## WHAT YOU WILL DO
If a line of the data below holds the word "devenv", list it.

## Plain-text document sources
"""

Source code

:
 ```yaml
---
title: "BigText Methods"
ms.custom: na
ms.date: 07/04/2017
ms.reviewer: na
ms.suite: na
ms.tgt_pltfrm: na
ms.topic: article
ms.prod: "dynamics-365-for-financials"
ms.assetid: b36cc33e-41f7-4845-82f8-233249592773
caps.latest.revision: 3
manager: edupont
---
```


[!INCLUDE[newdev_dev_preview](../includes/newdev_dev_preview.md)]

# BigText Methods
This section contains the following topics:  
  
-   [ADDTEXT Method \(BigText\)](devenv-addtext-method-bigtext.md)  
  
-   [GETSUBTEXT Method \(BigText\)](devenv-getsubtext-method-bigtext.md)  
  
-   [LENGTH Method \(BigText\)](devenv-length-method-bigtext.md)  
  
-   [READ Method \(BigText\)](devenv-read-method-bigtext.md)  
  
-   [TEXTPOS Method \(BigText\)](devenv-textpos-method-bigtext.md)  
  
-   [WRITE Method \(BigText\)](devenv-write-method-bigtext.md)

"""

## THE ANSWER
-   [ADDTEXT Method \(BigText\)](devenv-addtext-method-bigtext.md)  
-   [GETSUBTEXT Method \(BigText\)](devenv-getsubtext-method-bigtext.md)  
-   [LENGTH Method \(BigText\)](devenv-length-method-bigtext.md)  
-   [READ Method \(BigText\)](devenv-read-method-bigtext.md)  
-   [TEXTPOS Method \(BigText\)](devenv-textpos-method-bigtext.md)  
-   [WRITE Method \(BigText\)](devenv-write-method-bigtext.md)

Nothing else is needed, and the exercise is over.